喰 喰
表情は変えず。声だけは低く。
「あいつの愛情が欲しいんだろ?」
オレ。ノゾミ。あいつ。愛情。
理解と繋がらない言葉の並び。違和感。
予感のようなものが迫るように。生じるのは恐怖。
「希渉くん……何を言っているの?」
声の震えているのが、自分でも分かる。
「オレ“達”は希渉じゃない。……オレはワタル……お前が好きじゃない“オレ”。」
……『俺じゃないオレ』
頭に浮かんだ言葉。
首を元の位置に戻し、視線を逸らす。
沈黙と時計の秒針音。
私は息を吐き出し、顔を上げた。
手をついて、立ち上がり。体の向きを変え、彼に対峙する。
すると。既視感のある眼。
「茶紗……俺、二重人格なんだ。

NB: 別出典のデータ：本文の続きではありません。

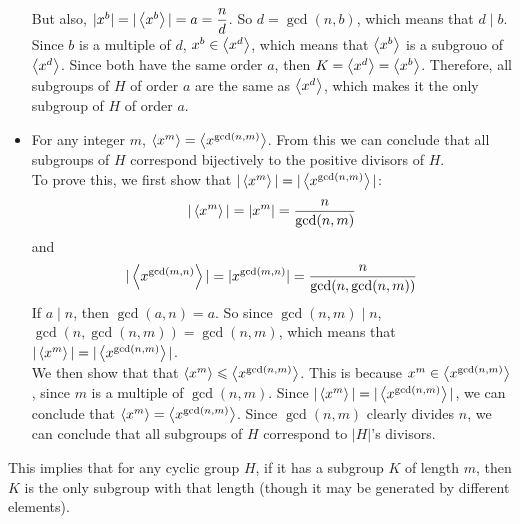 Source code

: \documentclass[12pt]{article}
\begin{document}
\begin{itemize}[label=$\diamond$]
            But also, $|x^b| = |\left\langle x^b \right\rangle| = a = \dfrac{n}{d}$.
            So $d = \gcd(n, b)$, which means that $d \mid b$.
            Since $b$ is a multiple of $d$, $x^b \in \left\langle x^d \right\rangle$,
            which means that $\left\langle x^b \right\rangle$ is a subgrouo of $\left\langle x^d \right\rangle$.
            Since both have the same order $a$,
            then $K = \left\langle x^d \right\rangle = \left\langle x^b \right\rangle$.
            Therefore, all subgroups of $H$ of order $a$
            are the same as $\left\langle x^d \right\rangle$,
            which makes it the only subgroup of $H$
            of order $a$.
        \item
            For any integer $m$,
            $\left\langle x^m \right\rangle = \left\langle x^{\gcd(n, m)} \right\rangle$.
            From this we can conclude that all subgroups of $H$
            correspond bijectively to the positive divisors of $H$. \\
            To prove this,
            we first show that $|\left\langle x^m \right\rangle| = |\left\langle x^{\gcd(n, m)} \right\rangle|$:
            \[ |\left\langle x^m \right\rangle| = |x^m| = \dfrac{n}{\gcd(n, m)} \]
            and 
            \[ |\left\langle x^{\gcd(m, n)} \right\rangle|
            = |x^{\gcd(m, n)}|
            = \dfrac{n}{\gcd(n, \gcd(n, m))} \]
            If $a \mid n$, then $\gcd(a, n) = a$.
            So since $\gcd(n, m) \mid n$,
            $\gcd(n, \gcd(n, m)) = \gcd(n, m)$,
            which means that $|\left\langle x^m \right\rangle| = |\left\langle x^{\gcd(n, m)} \right\rangle|$. \\
            We then show that 
            that $\left\langle x^m \right\rangle \leqslant \left\langle x^{\gcd(n, m)} \right\rangle$.
            This is because $x^m \in \left\langle x^{\gcd(n, m)} \right\rangle$,
            since $m$ is a multiple of $\gcd(n, m)$.
            Since $|\left\langle x^m \right\rangle| = |\left\langle x^{\gcd(n, m)} \right\rangle|$,
            we can conclude that $\left\langle x^m \right\rangle = \left\langle x^{\gcd(n, m)} \right\rangle$.
            Since $\gcd(n, m)$ clearly divides $n$,
            we can conclude that all subgroups of $H$
            correspond to $|H|$'s divisors.
    \end{itemize}

    This implies that for any cyclic group $H$,
    if it has a subgroup $K$ of length $m$,
    then $K$ is the only subgroup with that length
    (though it may be generated by different elements). \\
\end{document}
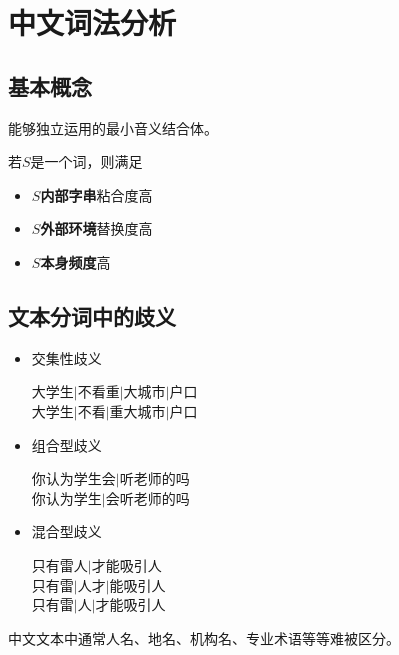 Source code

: 
\section{中文词法分析}
\subsection{基本概念}
\begin{definition}[词]
能够独立运用的最小音义结合体。
\end{definition}

若$S$是一个词，则满足
\begin{itemize}
\item $S$\textbf{内部字串}粘合度高
\item $S$\textbf{外部环境}替换度高
\item $S$\textbf{本身频度}高
\end{itemize}

\subsection{文本分词中的歧义}
\begin{itemize}
	\item 交集性歧义
\begin{displayquote}
大学生$\mid$不看重$\mid$大城市$\mid$户口\\
大学生$\mid$不看$\mid$重大城市$\mid$户口\\
\end{displayquote}
	\item 组合型歧义
\begin{displayquote}
你认为学生会$\mid$听老师的吗\\
你认为学生$\mid$会听老师的吗\\
\end{displayquote}
	\item 混合型歧义
\begin{displayquote}
只有雷人$\mid$才能吸引人\\
只有雷$\mid$人才$\mid$能吸引人\\
只有雷$\mid$人$\mid$才能吸引人
\end{displayquote}
\end{itemize}

中文文本中通常人名、地名、机构名、专业术语等等难被区分。

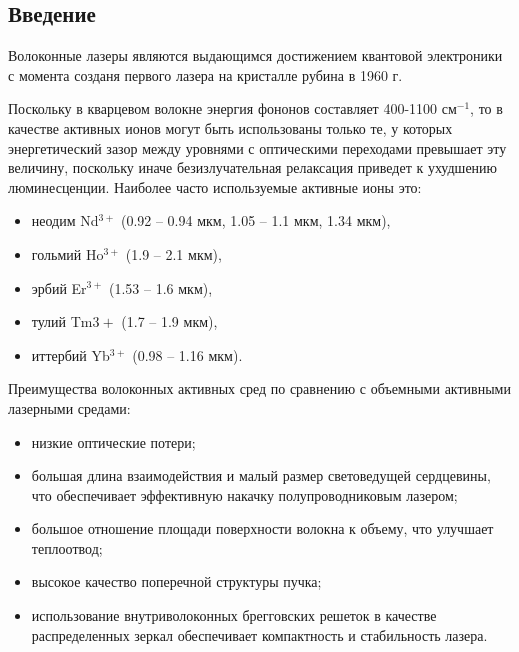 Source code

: \documentclass[a4paper, 12pt]{article}
\begin{document}
	\subsection{Введение}
	Волоконные лазеры являются выдающимся достижением квантовой электроники с момента созданя первого лазера на кристалле рубина в 1960 г.\par
	Поскольку в кварцевом волокне энергия фононов составляет 400-1100 см$^{-1}$, то в качестве активных ионов могут быть использованы только те, у которых энергетический зазор между уровнями с оптическими переходами превышает эту величину, поскольку иначе безизлучательная релаксация приведет к ухудшению люминесценции. Наиболее часто используемые активные ионы это:
	\begin{itemize}[noitemsep]
		\item неодим Nd$^{3+}$ (0.92 -- 0.94 мкм, 1.05 -- 1.1 мкм, 1.34 мкм),
		\item гольмий Ho$^{3+}$ (1.9 -- 2.1 мкм),
		\item эрбий Er$^{3+}$ (1.53 -- 1.6 мкм),
		\item тулий Tm${3+}$ (1.7 -- 1.9 мкм),
		\item иттербий Yb$^{3+}$ (0.98 -- 1.16 мкм).
	\end{itemize}\par
	Преимущества волоконных активных сред по сравнению с объемными активными лазерными средами:
	\begin{itemize}[noitemsep]
		\item низкие оптические потери;
		\item большая длина взаимодействия и малый размер световедущей сердцевины, что обеспечивает эффективную накачку полупроводниковым лазером;
		\item большое отношение площади поверхности волокна к объему, что улучшает теплоотвод;
		\item высокое качество поперечной структуры пучка;
		\item использование внутриволоконных брегговских решеток в качестве распределенных зеркал обеспечивает компактность и стабильность лазера.
	\end{itemize}
\end{document}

君だけは、理解してくれるよね?ずっと俺を見てくれていたから。」
いつも聞いていた声のトーン。
二重人格。ずっと見ていたから、理解できる?
本当に?
既視感。多分、これが答え。
「俺たちを受け入れて……」
理解できないけど、立ち止まったままではいられない。
彼と視線を合わせたまま。
私に向けたのは、優しい笑顔。
その他大勢に向ける穏やかな微笑みとは違う。許されたような。
「ふっ。俺を見ていた眼だ……まだ、その目で見てくれる?」
「……ノゾミ君?私……付き合えない。」
自然と出た私の答えに、彼の表情が固まった。
少しの沈黙。
次の言葉を出そうと、口を開いた私を抱き寄せる。
「許さないって言ったよね?許さないから……」
怖いと感じた。
でも……震えが、自分のものでないことに気づく。
彼から伝わるのは感情の波。
湖未ちゃんとの記憶からなのか。
自然と動かされ、彼の背中に腕を回した。
【ビクッ】
彼の体が緊張を示す。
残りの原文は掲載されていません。